About 35 kilometers southwest of Amman, the capital of Jordan, is the town of Madaba, famous for the large number of mosaics from the Byzantine and Umayyad eras that it houses in buildings from these times (it is actually known as the city of the mosaics ).
One of these mosaics, popularly known as the Madaba mosaic , is located on the floor of the apse of the church of Saint George, an Orthodox basilica still in use located near the north gate of the city.
It was discovered in 1896, a few years after 90 Arab Christian refugee families settled in the city under the leadership of two Italian priests from the Latin Patriarchate of Jerusalem.
When work began on a new church on the ruins of the previous Byzantine one, the workers who were going to pave the ground began to remove rubble and the mosaic appeared. What remained of it was a large section in the central and south aisles, along with three isolated fragments situated between the first and third rows of columns, beyond the chancel.
This mosaic from the 6th century AD. is a map of the Middle East that contains the oldest surviving cartographic representation of the Holy Land, Jerusalem, and the Nile Delta.
It is not oriented to the north but to the east, in such a way that when the faithful went to the altar they could see and read the entire map. Despite the limited space, it is clear that the towns are represented following the network of Roman roads of the time.
It has dimensions of 15.70 by 5.60 meters, although if the lost parts are added, it is calculated that it could have measured 21 by 7 meters. More than 2 million tesserae were used in its preparation.
The area covered goes from Tire and Sidon to the Nile delta, and from the Mediterranean Sea to the Arabian desert. The Dead Sea is represented with two fishing boats, some bridges that join the banks of the Jordan River, fish in the rivers and the sea, a lion hunting a gazelle in the desert of Moab, the city of Jericho surrounded by palm trees, and numerous places related to the Bible, such as Bethlehem.
All sites have their corresponding name in Greek, and in some cases biblical quotes.

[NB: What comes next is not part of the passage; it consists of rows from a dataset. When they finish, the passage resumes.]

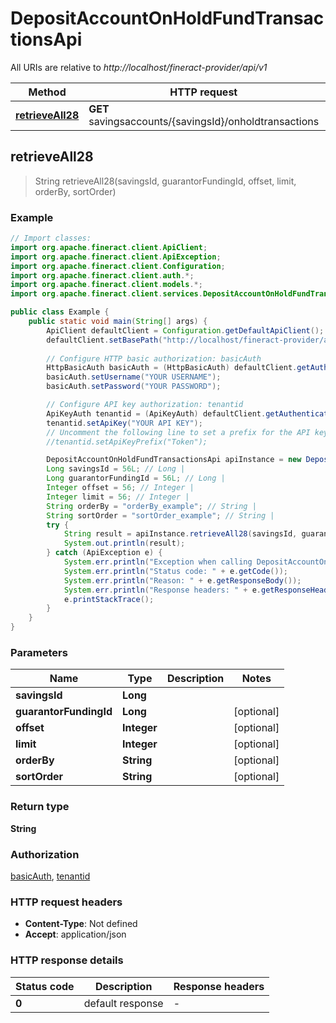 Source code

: # DepositAccountOnHoldFundTransactionsApi

All URIs are relative to *http://localhost/fineract-provider/api/v1*

| Method | HTTP request | Description |
|------------- | ------------- | -------------|
| [**retrieveAll28**](DepositAccountOnHoldFundTransactionsApi.md#retrieveAll28) | **GET** savingsaccounts/{savingsId}/onholdtransactions |  |



## retrieveAll28

> String retrieveAll28(savingsId, guarantorFundingId, offset, limit, orderBy, sortOrder)



### Example

```java
// Import classes:
import org.apache.fineract.client.ApiClient;
import org.apache.fineract.client.ApiException;
import org.apache.fineract.client.Configuration;
import org.apache.fineract.client.auth.*;
import org.apache.fineract.client.models.*;
import org.apache.fineract.client.services.DepositAccountOnHoldFundTransactionsApi;

public class Example {
    public static void main(String[] args) {
        ApiClient defaultClient = Configuration.getDefaultApiClient();
        defaultClient.setBasePath("http://localhost/fineract-provider/api/v1");
        
        // Configure HTTP basic authorization: basicAuth
        HttpBasicAuth basicAuth = (HttpBasicAuth) defaultClient.getAuthentication("basicAuth");
        basicAuth.setUsername("YOUR USERNAME");
        basicAuth.setPassword("YOUR PASSWORD");

        // Configure API key authorization: tenantid
        ApiKeyAuth tenantid = (ApiKeyAuth) defaultClient.getAuthentication("tenantid");
        tenantid.setApiKey("YOUR API KEY");
        // Uncomment the following line to set a prefix for the API key, e.g. "Token" (defaults to null)
        //tenantid.setApiKeyPrefix("Token");

        DepositAccountOnHoldFundTransactionsApi apiInstance = new DepositAccountOnHoldFundTransactionsApi(defaultClient);
        Long savingsId = 56L; // Long | 
        Long guarantorFundingId = 56L; // Long | 
        Integer offset = 56; // Integer | 
        Integer limit = 56; // Integer | 
        String orderBy = "orderBy_example"; // String | 
        String sortOrder = "sortOrder_example"; // String | 
        try {
            String result = apiInstance.retrieveAll28(savingsId, guarantorFundingId, offset, limit, orderBy, sortOrder);
            System.out.println(result);
        } catch (ApiException e) {
            System.err.println("Exception when calling DepositAccountOnHoldFundTransactionsApi#retrieveAll28");
            System.err.println("Status code: " + e.getCode());
            System.err.println("Reason: " + e.getResponseBody());
            System.err.println("Response headers: " + e.getResponseHeaders());
            e.printStackTrace();
        }
    }
}
```

### Parameters


| Name | Type | Description  | Notes |
|------------- | ------------- | ------------- | -------------|
| **savingsId** | **Long**|  | |
| **guarantorFundingId** | **Long**|  | [optional] |
| **offset** | **Integer**|  | [optional] |
| **limit** | **Integer**|  | [optional] |
| **orderBy** | **String**|  | [optional] |
| **sortOrder** | **String**|  | [optional] |

### Return type

**String**

### Authorization

[basicAuth](../README.md#basicAuth), [tenantid](../README.md#tenantid)

### HTTP request headers

- **Content-Type**: Not defined
- **Accept**: application/json


### HTTP response details
| Status code | Description | Response headers |
|-------------|-------------|------------------|
| **0** | default response |  -  |

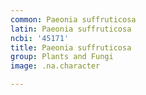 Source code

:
 ```yaml
---
common: Paeonia suffruticosa
latin: Paeonia suffruticosa
ncbi: '45171'
title: Paeonia suffruticosa
group: Plants and Fungi
image: .na.character

---
```

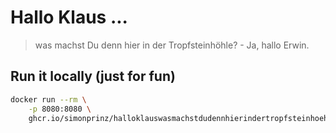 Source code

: # Hallo Klaus ...

> was machst Du denn hier in der Tropfsteinhöhle? - Ja, hallo Erwin.

## Run it locally (just for fun)

```bash
docker run --rm \
    -p 8080:8080 \
    ghcr.io/simonprinz/halloklauswasmachstdudennhierindertropfsteinhoehle:latest
```
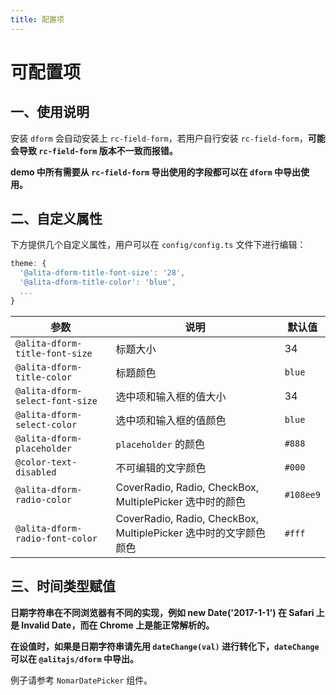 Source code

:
 ```yaml
---
title: 配置项
---
```


# 可配置项

## 一、使用说明

安装 `dform` 会自动安装上 `rc-field-form`，若用户自行安装 `rc-field-form`，**可能会导致 `rc-field-form` 版本不一致而报错。**

**demo 中所有需要从 `rc-field-form` 导出使用的字段都可以在 `dform` 中导出使用。**

## 二、自定义属性

下方提供几个自定义属性，用户可以在 `config/config.ts` 文件下进行编辑：

```js
theme: {
  '@alita-dform-title-font-size': '28',
  '@alita-dform-title-color': 'blue',
  ...
}
```

| 参数                            | 说明                                                             | 默认值    |
| ------------------------------- | ---------------------------------------------------------------- | --------- |
| `@alita-dform-title-font-size`  | 标题大小                                                         | 34        |
| `@alita-dform-title-color`      | 标题颜色                                                         | `blue`    |
| `@alita-dform-select-font-size` | 选中项和输入框的值大小                                           | 34        |
| `@alita-dform-select-color`     | 选中项和输入框的值颜色                                           | `blue`    |
| `@alita-dform-placeholder`      | `placeholder` 的颜色                                             | `#888`    |
| `@color-text-disabled`          | 不可编辑的文字颜色                                               | `#000`    |
| `@alita-dform-radio-color`      | CoverRadio, Radio, CheckBox, MultiplePicker 选中时的颜色         | `#108ee9` |
| `@alita-dform-radio-font-color` | CoverRadio, Radio, CheckBox, MultiplePicker 选中时的文字颜色颜色 | `#fff`    |


## 三、时间类型赋值

**日期字符串在不同浏览器有不同的实现，例如 new Date('2017-1-1') 在 Safari 上是 Invalid Date，而在 Chrome 上是能正常解析的。**

**在设值时，如果是日期字符串请先用 `dateChange(val)` 进行转化下，`dateChange` 可以在 `@alitajs/dform` 中导出。**

例子请参考 `NomarDatePicker` 组件。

It seems that the artists took as a reference the Onomasticon of Eusebius, a directory of geographical places and sites compiled in the fourth century AD. to represent and name on the map about 150 cities and villages.
The central element of the map, the largest and most detailed, is the city of Jerusalem, where you can see its main streets and several of the structures that existed in the Byzantine era, such as the gates and walls, the Church of the Holy Sepulchre, the tower of David and the Cardo Maximus, the colonnaded avenue that crossed the city from north to south from Damascus Gate to Zion Gate.
The approximate date of its creation is known because the Nea Church (New Church of the Mother of God) erected by Emperor Justinian and dedicated on November 20, 542 AD appears on the map. However, no buildings built in Jerusalem after 570 appear, which limits the dating of the map to 542-570 AD.
Cities such as Neapolis, Ashkelon, Gaza or Pelusium are also represented, in such a detailed way that they could be considered street maps.
The mosaic suffered damage due to fires in the church, to the works of the new basilica and due to humidity, despite the fact that since its discovery the patriarch had ordered its protection and the placement of iron railings around it. For years numerous researchers studied, copied and drew it.
In 1964 the Volkswagen Foundation paid for its restoration with 90,000 German marks of the time, which was carried out by the archaeologists Heinz Cüppers and Herbert Donner, from the University of Göttingen. These found it in a bad state patent in their initial study:
The Madaba mosaic is the oldest of its kind (of a geographical nature) known, since no floor mosaic with representation of an earlier map has been found.
Thanks to him, the topographical location of the city of Ashkelon could be located. In 1967 archaeological excavations in Jerusalem found that the Nea Church and the Cardo Maximus were exactly where the mosaic placed them.
Not only that, the mosaic continues to provide surprises. In 2010 further excavations found an unknown road running through the center of Jerusalem, just as it was depicted on the map.